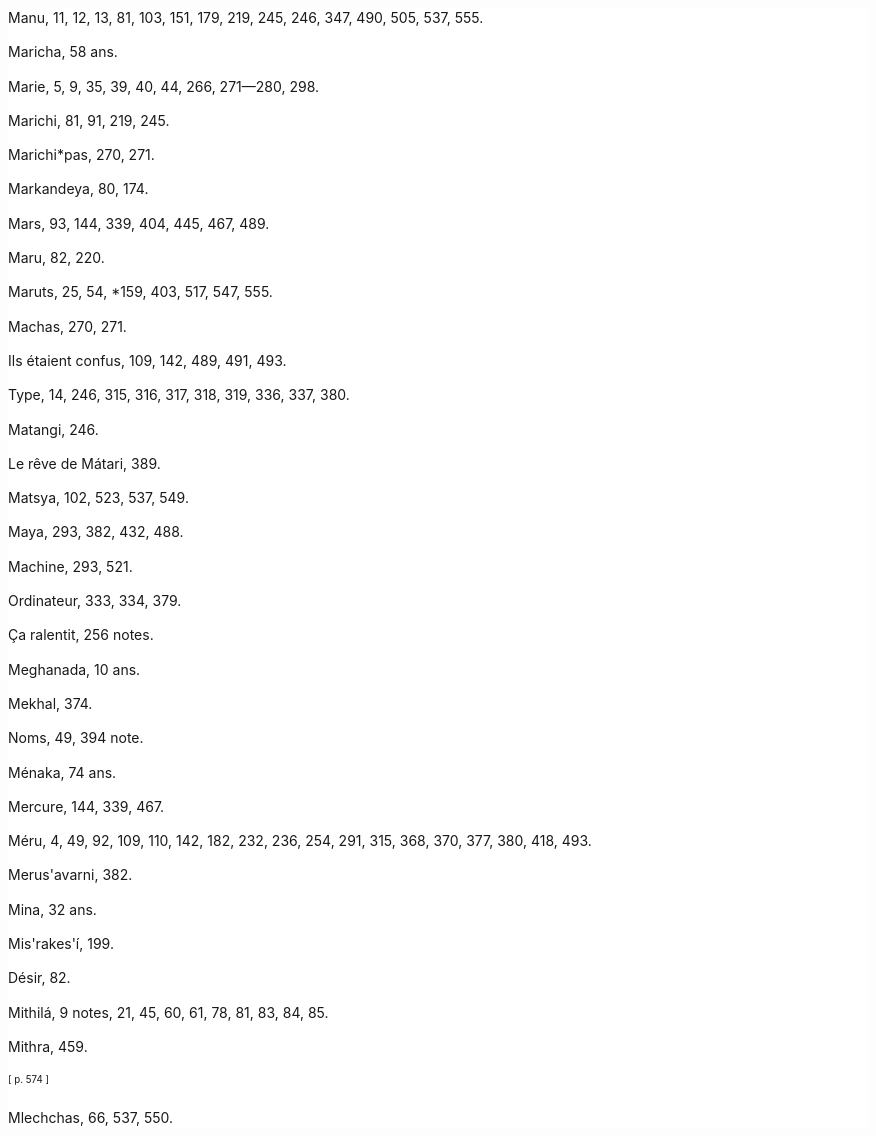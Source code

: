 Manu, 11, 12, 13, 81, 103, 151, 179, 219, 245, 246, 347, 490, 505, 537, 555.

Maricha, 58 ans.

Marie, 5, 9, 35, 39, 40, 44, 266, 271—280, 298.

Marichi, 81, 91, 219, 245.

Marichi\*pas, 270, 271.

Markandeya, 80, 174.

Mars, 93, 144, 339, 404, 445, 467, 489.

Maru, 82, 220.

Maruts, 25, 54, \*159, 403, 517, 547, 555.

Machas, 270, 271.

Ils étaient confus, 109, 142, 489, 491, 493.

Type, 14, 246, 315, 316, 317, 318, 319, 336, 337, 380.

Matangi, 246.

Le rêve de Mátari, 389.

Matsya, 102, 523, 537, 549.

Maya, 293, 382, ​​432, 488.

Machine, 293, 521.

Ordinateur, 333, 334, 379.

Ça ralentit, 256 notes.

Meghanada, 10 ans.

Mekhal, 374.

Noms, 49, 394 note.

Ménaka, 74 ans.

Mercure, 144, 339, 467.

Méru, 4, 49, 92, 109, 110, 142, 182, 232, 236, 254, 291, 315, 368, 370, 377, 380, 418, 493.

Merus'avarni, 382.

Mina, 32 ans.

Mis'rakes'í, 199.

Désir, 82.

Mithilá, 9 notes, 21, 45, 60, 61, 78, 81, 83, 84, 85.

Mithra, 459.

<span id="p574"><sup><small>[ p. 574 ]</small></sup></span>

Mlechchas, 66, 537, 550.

──────────────────────────────

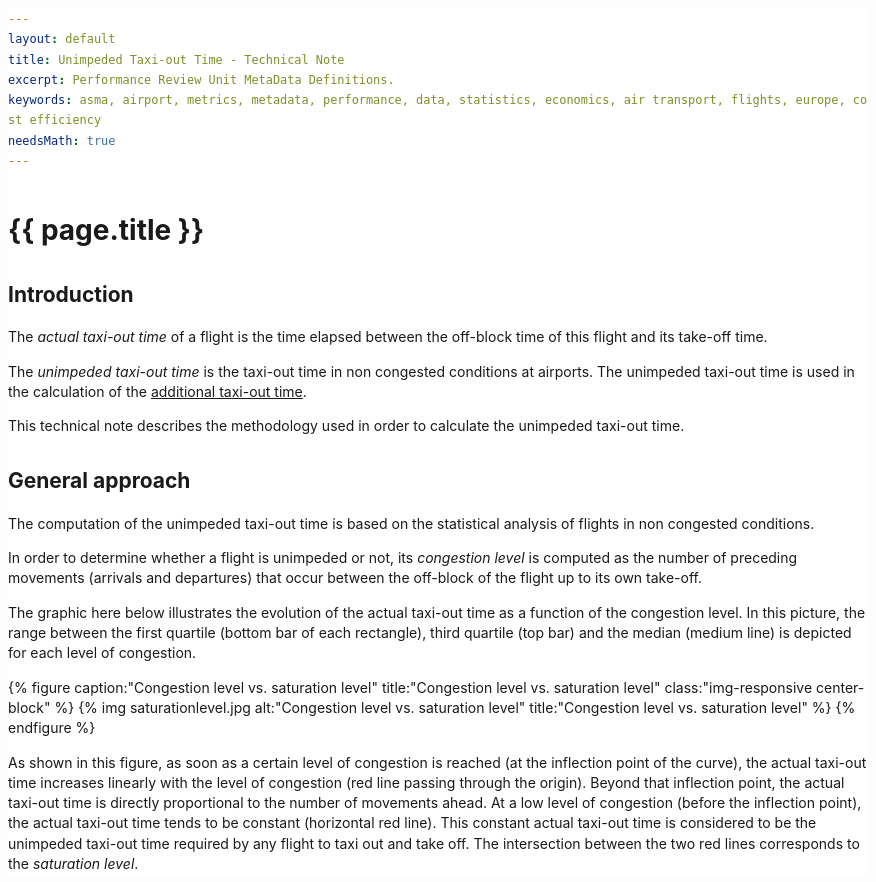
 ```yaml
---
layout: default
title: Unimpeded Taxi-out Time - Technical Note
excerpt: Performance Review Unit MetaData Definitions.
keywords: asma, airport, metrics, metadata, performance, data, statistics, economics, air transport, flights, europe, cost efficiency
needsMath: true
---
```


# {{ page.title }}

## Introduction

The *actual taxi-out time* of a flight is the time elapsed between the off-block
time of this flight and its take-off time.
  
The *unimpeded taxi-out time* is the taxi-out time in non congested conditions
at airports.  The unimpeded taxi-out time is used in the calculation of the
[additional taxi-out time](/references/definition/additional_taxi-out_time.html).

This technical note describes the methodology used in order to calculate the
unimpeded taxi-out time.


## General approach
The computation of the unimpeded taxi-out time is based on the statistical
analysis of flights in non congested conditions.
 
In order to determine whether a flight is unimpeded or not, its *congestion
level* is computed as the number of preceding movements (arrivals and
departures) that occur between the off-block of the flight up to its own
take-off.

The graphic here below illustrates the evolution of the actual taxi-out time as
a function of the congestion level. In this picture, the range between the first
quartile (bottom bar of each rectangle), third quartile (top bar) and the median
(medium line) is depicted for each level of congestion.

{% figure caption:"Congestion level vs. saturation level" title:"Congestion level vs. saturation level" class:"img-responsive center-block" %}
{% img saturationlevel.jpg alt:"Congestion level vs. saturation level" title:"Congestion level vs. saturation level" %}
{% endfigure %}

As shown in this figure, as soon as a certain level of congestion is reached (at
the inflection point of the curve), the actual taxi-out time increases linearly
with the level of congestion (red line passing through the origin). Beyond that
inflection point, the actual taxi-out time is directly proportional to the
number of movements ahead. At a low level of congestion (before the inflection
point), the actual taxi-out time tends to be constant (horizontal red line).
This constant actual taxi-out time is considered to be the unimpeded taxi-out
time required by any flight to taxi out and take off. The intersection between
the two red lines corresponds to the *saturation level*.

──────────────────────────────

[EXERCISE DIRECTIONS]:
What are the lines, exactly as written above, from the line with "with the level" to the line with "the two red", both included? Output only those.

[RESULT BELOW]:
with the level of congestion (red line passing through the origin). Beyond that
inflection point, the actual taxi-out time is directly proportional to the
number of movements ahead. At a low level of congestion (before the inflection
point), the actual taxi-out time tends to be constant (horizontal red line).
This constant actual taxi-out time is considered to be the unimpeded taxi-out
time required by any flight to taxi out and take off. The intersection between
the two red lines corresponds to the *saturation level*.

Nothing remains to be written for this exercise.